WHAT THE TASK REQUIRES » Give the data below again exactly as it stands. Omit the pictures.

═════ SOURCE MATERIAL ═════

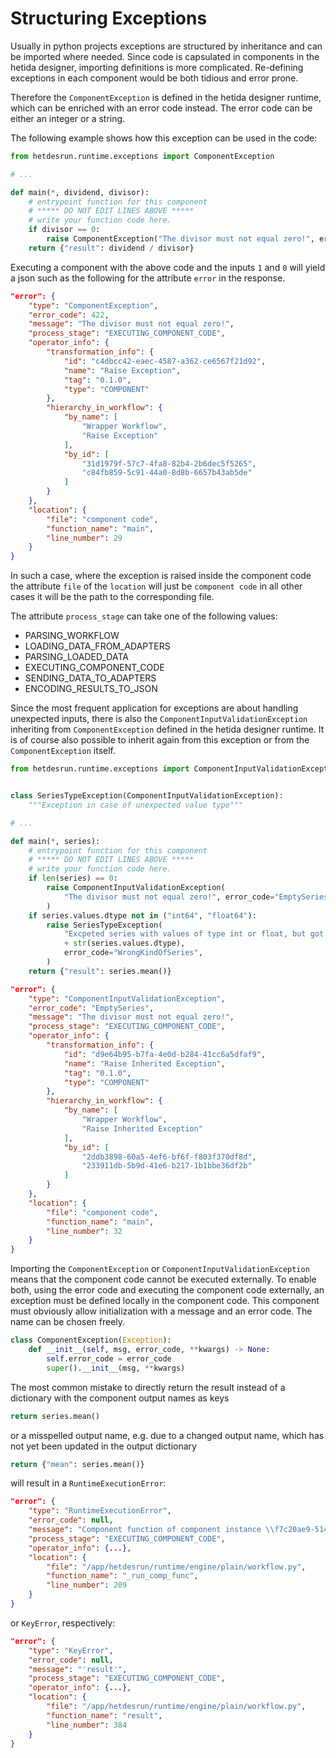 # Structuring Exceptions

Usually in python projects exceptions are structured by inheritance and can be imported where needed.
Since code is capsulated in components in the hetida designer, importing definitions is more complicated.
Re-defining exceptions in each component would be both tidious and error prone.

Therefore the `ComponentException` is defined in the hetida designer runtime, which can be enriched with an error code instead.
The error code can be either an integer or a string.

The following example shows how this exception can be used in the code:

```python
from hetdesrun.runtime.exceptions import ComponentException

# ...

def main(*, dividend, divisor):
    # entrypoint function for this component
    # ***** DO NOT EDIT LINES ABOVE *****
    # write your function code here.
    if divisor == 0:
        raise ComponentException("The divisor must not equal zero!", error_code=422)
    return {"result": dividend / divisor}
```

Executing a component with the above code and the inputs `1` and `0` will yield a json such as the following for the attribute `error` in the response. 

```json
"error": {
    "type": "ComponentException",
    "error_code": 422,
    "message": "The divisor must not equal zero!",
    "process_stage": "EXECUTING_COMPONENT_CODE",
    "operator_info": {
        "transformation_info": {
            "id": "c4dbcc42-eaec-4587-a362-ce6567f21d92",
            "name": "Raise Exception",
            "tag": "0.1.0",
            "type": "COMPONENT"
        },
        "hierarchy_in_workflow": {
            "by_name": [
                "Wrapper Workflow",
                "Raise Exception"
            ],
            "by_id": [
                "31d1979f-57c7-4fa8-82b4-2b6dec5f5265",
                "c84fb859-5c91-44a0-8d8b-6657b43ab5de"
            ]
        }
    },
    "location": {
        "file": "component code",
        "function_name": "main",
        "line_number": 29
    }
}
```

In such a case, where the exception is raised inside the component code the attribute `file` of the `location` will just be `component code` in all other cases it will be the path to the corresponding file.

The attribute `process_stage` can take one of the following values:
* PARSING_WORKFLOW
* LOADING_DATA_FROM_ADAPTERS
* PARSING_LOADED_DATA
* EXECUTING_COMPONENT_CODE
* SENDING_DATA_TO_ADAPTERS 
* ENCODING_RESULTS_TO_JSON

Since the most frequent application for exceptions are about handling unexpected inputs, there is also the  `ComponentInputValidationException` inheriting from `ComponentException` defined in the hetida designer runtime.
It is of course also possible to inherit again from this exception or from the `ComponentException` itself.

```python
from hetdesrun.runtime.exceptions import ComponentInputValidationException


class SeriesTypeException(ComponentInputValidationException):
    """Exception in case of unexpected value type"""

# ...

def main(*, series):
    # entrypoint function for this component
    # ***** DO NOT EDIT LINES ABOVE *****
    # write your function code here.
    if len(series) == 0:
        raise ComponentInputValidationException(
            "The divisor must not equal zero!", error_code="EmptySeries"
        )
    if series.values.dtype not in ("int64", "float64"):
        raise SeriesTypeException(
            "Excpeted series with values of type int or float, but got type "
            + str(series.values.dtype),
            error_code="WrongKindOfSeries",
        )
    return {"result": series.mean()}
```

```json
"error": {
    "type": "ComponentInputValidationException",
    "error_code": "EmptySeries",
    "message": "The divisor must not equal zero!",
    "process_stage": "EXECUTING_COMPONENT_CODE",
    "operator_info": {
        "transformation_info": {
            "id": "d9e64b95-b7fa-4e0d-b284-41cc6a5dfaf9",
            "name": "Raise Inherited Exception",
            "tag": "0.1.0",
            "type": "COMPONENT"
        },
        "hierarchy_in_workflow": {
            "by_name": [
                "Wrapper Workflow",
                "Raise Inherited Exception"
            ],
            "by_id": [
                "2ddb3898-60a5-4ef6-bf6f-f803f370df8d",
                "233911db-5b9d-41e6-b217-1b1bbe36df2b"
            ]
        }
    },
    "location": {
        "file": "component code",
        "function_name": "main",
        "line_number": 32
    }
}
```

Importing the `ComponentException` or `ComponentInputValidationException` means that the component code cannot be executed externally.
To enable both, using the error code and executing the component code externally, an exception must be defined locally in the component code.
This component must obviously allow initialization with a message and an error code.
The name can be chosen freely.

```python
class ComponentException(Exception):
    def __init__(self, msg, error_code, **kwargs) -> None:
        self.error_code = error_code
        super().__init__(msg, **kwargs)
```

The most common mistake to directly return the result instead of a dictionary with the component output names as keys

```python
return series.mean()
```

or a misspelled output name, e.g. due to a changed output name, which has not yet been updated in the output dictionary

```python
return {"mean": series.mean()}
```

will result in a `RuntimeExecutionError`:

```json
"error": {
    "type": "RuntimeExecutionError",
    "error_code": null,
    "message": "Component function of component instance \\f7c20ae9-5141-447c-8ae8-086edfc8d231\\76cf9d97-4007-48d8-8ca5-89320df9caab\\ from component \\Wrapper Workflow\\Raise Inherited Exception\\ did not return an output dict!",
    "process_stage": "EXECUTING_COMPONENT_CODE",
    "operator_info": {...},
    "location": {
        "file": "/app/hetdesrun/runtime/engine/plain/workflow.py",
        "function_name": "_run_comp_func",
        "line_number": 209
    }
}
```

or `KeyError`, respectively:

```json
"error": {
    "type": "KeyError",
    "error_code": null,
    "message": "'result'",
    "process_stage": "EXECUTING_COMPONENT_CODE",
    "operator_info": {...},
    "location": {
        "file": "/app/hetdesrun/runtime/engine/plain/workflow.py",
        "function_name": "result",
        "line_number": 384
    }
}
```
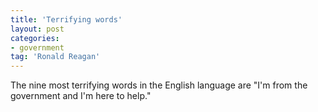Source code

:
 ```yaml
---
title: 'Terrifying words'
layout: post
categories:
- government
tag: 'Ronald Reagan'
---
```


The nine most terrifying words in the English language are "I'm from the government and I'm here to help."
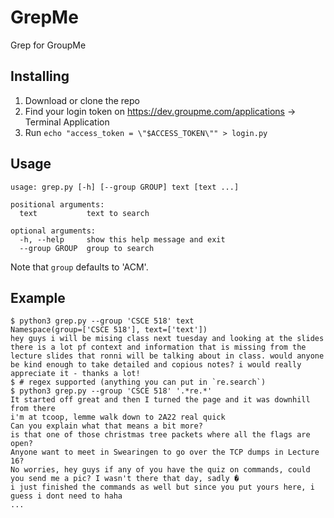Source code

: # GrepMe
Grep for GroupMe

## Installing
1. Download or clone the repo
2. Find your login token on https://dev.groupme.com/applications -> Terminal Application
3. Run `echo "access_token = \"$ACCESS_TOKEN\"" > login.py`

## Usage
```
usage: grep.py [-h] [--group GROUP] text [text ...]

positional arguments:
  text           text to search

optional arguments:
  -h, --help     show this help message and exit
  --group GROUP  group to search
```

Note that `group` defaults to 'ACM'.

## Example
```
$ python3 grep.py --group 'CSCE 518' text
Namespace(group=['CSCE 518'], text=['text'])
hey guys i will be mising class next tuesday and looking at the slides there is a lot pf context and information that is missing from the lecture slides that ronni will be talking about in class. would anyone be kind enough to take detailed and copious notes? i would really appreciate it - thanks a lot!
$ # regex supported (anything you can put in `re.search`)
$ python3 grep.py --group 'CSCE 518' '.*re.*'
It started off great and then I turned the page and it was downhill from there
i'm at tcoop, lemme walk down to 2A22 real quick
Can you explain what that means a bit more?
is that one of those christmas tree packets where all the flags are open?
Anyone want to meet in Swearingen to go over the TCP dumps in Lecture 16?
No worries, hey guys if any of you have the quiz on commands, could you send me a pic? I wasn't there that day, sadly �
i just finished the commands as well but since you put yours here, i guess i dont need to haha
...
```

═════

FINAL ANSWER »
 # Structuring Exceptions

Usually in python projects exceptions are structured by inheritance and can be imported where needed.
Since code is capsulated in components in the hetida designer, importing definitions is more complicated.
Re-defining exceptions in each component would be both tidious and error prone.

Therefore the `ComponentException` is defined in the hetida designer runtime, which can be enriched with an error code instead.
The error code can be either an integer or a string.

The following example shows how this exception can be used in the code:

```python
from hetdesrun.runtime.exceptions import ComponentException

# ...

def main(*, dividend, divisor):
    # entrypoint function for this component
    # ***** DO NOT EDIT LINES ABOVE *****
    # write your function code here.
    if divisor == 0:
        raise ComponentException("The divisor must not equal zero!", error_code=422)
    return {"result": dividend / divisor}
```

Executing a component with the above code and the inputs `1` and `0` will yield a json such as the following for the attribute `error` in the response. 

```json
"error": {
    "type": "ComponentException",
    "error_code": 422,
    "message": "The divisor must not equal zero!",
    "process_stage": "EXECUTING_COMPONENT_CODE",
    "operator_info": {
        "transformation_info": {
            "id": "c4dbcc42-eaec-4587-a362-ce6567f21d92",
            "name": "Raise Exception",
            "tag": "0.1.0",
            "type": "COMPONENT"
        },
        "hierarchy_in_workflow": {
            "by_name": [
                "Wrapper Workflow",
                "Raise Exception"
            ],
            "by_id": [
                "31d1979f-57c7-4fa8-82b4-2b6dec5f5265",
                "c84fb859-5c91-44a0-8d8b-6657b43ab5de"
            ]
        }
    },
    "location": {
        "file": "component code",
        "function_name": "main",
        "line_number": 29
    }
}
```

In such a case, where the exception is raised inside the component code the attribute `file` of the `location` will just be `component code` in all other cases it will be the path to the corresponding file.

The attribute `process_stage` can take one of the following values:
* PARSING_WORKFLOW
* LOADING_DATA_FROM_ADAPTERS
* PARSING_LOADED_DATA
* EXECUTING_COMPONENT_CODE
* SENDING_DATA_TO_ADAPTERS 
* ENCODING_RESULTS_TO_JSON

Since the most frequent application for exceptions are about handling unexpected inputs, there is also the  `ComponentInputValidationException` inheriting from `ComponentException` defined in the hetida designer runtime.
It is of course also possible to inherit again from this exception or from the `ComponentException` itself.

```python
from hetdesrun.runtime.exceptions import ComponentInputValidationException


class SeriesTypeException(ComponentInputValidationException):
    """Exception in case of unexpected value type"""

# ...

def main(*, series):
    # entrypoint function for this component
    # ***** DO NOT EDIT LINES ABOVE *****
    # write your function code here.
    if len(series) == 0:
        raise ComponentInputValidationException(
            "The divisor must not equal zero!", error_code="EmptySeries"
        )
    if series.values.dtype not in ("int64", "float64"):
        raise SeriesTypeException(
            "Excpeted series with values of type int or float, but got type "
            + str(series.values.dtype),
            error_code="WrongKindOfSeries",
        )
    return {"result": series.mean()}
```

```json
"error": {
    "type": "ComponentInputValidationException",
    "error_code": "EmptySeries",
    "message": "The divisor must not equal zero!",
    "process_stage": "EXECUTING_COMPONENT_CODE",
    "operator_info": {
        "transformation_info": {
            "id": "d9e64b95-b7fa-4e0d-b284-41cc6a5dfaf9",
            "name": "Raise Inherited Exception",
            "tag": "0.1.0",
            "type": "COMPONENT"
        },
        "hierarchy_in_workflow": {
            "by_name": [
                "Wrapper Workflow",
                "Raise Inherited Exception"
            ],
            "by_id": [
                "2ddb3898-60a5-4ef6-bf6f-f803f370df8d",
                "233911db-5b9d-41e6-b217-1b1bbe36df2b"
            ]
        }
    },
    "location": {
        "file": "component code",
        "function_name": "main",
        "line_number": 32
    }
}
```

Importing the `ComponentException` or `ComponentInputValidationException` means that the component code cannot be executed externally.
To enable both, using the error code and executing the component code externally, an exception must be defined locally in the component code.
This component must obviously allow initialization with a message and an error code.
The name can be chosen freely.

```python
class ComponentException(Exception):
    def __init__(self, msg, error_code, **kwargs) -> None:
        self.error_code = error_code
        super().__init__(msg, **kwargs)
```

The most common mistake to directly return the result instead of a dictionary with the component output names as keys

```python
return series.mean()
```

or a misspelled output name, e.g. due to a changed output name, which has not yet been updated in the output dictionary

```python
return {"mean": series.mean()}
```

will result in a `RuntimeExecutionError`:

```json
"error": {
    "type": "RuntimeExecutionError",
    "error_code": null,
    "message": "Component function of component instance \\f7c20ae9-5141-447c-8ae8-086edfc8d231\\76cf9d97-4007-48d8-8ca5-89320df9caab\\ from component \\Wrapper Workflow\\Raise Inherited Exception\\ did not return an output dict!",
    "process_stage": "EXECUTING_COMPONENT_CODE",
    "operator_info": {...},
    "location": {
        "file": "/app/hetdesrun/runtime/engine/plain/workflow.py",
        "function_name": "_run_comp_func",
        "line_number": 209
    }
}
```

or `KeyError`, respectively:

```json
"error": {
    "type": "KeyError",
    "error_code": null,
    "message": "'result'",
    "process_stage": "EXECUTING_COMPONENT_CODE",
    "operator_info": {...},
    "location": {
        "file": "/app/hetdesrun/runtime/engine/plain/workflow.py",
        "function_name": "result",
        "line_number": 384
    }
}
```
Source code

:
 ```yaml
---
title: 'Terrifying words'
layout: post
categories:
- government
tag: 'Ronald Reagan'
---
```


The nine most terrifying words in the English language are "I'm from the government and I'm here to help."
Source code

: # GrepMe
Grep for GroupMe

## Installing
1. Download or clone the repo
2. Find your login token on https://dev.groupme.com/applications -> Terminal Application
3. Run `echo "access_token = \"$ACCESS_TOKEN\"" > login.py`

## Usage
```
usage: grep.py [-h] [--group GROUP] text [text ...]

positional arguments:
  text           text to search

optional arguments:
  -h, --help     show this help message and exit
  --group GROUP  group to search
```

Note that `group` defaults to 'ACM'.

## Example
```
$ python3 grep.py --group 'CSCE 518' text
Namespace(group=['CSCE 518'], text=['text'])
hey guys i will be mising class next tuesday and looking at the slides there is a lot pf context and information that is missing from the lecture slides that ronni will be talking about in class. would anyone be kind enough to take detailed and copious notes? i would really appreciate it - thanks a lot!
$ # regex supported (anything you can put in `re.search`)
$ python3 grep.py --group 'CSCE 518' '.*re.*'
It started off great and then I turned the page and it was downhill from there
i'm at tcoop, lemme walk down to 2A22 real quick
Can you explain what that means a bit more?
is that one of those christmas tree packets where all the flags are open?
Anyone want to meet in Swearingen to go over the TCP dumps in Lecture 16?
No worries, hey guys if any of you have the quiz on commands, could you send me a pic? I wasn't there that day, sadly �
i just finished the commands as well but since you put yours here, i guess i dont need to haha
...
```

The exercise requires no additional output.